In the first instance, all the judgments are of Co-ordinate Benches of two Judges. When there be so conflicting judgments of Co-ordinate Benches of the Supreme Court, as pointed out by the Full Bench of the Court in Kamleshkumar Ishwardas Patel vs.Union of India and others ( 1994 Mh.L.J.1668), it is open to the Court to consider the judgment which in its opinion is the better in point of law irrespective of when the judgments were pronounced. The fact, however, remains that insofar as case of Manohar Lal (Supra) is concerned, the Supreme Court considered the judgment in the case of Surja (Supra). It is true that case of Mukund Lal (Supra) was not considered but if we peruse the judgment in the case of Mukund Lal (Supra), the Court excepted the ratio of the judgment in the case of Surja (Supra). The other aspect of the matter is that the judgment in the case of Surja (Supra) was directly under consideration by the Supreme Court in Manoharlal Azad (Supra). The Supreme Court noted that the judgment in Surja (Supra) was rendered on the peculiar facts of that case and then declared the position of law, that an applicant must have actually suffered a minimum imprisonment of six months less the remission period of one month. On being sentenced and suffering imprisonment, if the sentence was curtailed not on account of the applicant’s request but by the State, it would not be sentence undergone for six months. It is not possible for us, therefore, to take a view different than the view taken in the case of Manohar Lal Azad (Supra) considering that the case of Surja (Supra) was in issue and considered and explained in Manohar Lal Azad (Supra).
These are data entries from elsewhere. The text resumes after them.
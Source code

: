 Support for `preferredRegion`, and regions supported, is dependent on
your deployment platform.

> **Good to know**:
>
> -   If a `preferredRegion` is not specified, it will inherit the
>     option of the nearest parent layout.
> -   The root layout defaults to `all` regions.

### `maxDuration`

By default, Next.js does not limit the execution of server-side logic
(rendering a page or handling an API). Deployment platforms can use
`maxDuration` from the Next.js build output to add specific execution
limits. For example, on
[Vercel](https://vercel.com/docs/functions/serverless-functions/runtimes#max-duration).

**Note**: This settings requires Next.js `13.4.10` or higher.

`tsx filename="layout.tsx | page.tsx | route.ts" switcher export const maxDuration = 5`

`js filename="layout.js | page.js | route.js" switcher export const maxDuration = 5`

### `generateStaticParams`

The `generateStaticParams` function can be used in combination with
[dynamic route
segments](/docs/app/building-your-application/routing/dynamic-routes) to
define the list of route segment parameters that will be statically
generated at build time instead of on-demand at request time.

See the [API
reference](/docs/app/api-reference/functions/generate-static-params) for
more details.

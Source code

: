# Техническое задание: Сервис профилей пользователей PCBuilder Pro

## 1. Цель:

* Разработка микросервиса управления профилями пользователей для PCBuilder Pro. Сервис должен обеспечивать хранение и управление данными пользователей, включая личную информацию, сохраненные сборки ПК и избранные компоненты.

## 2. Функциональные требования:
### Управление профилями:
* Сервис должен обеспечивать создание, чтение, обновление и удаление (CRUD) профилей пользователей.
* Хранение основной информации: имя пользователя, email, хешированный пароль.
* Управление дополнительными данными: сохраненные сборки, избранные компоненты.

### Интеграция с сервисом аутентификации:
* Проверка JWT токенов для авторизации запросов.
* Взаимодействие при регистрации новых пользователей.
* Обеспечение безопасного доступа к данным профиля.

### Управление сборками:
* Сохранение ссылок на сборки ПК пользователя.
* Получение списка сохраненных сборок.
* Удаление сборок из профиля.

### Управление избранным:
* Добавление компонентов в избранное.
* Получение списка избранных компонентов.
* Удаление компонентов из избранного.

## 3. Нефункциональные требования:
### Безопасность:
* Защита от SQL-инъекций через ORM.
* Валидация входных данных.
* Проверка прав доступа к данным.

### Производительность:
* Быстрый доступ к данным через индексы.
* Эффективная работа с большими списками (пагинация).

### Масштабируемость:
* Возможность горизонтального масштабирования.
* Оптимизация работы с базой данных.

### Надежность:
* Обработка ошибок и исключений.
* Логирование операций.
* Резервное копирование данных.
The law as it now stands would be the law as declared in Manohar Lal (Supra) and that would be the law binding on the courts under Article 141 of the Consitution of India. 12. Considering the above, as the petitioner’s husband had not suffered actual six months imprisonment, it is not possible for us to entertain with the decision taken by respondent No.1 rejecting the claim of the petitioner and consequently, Rule discharged. There shall be no order as to costs. Rule discharged.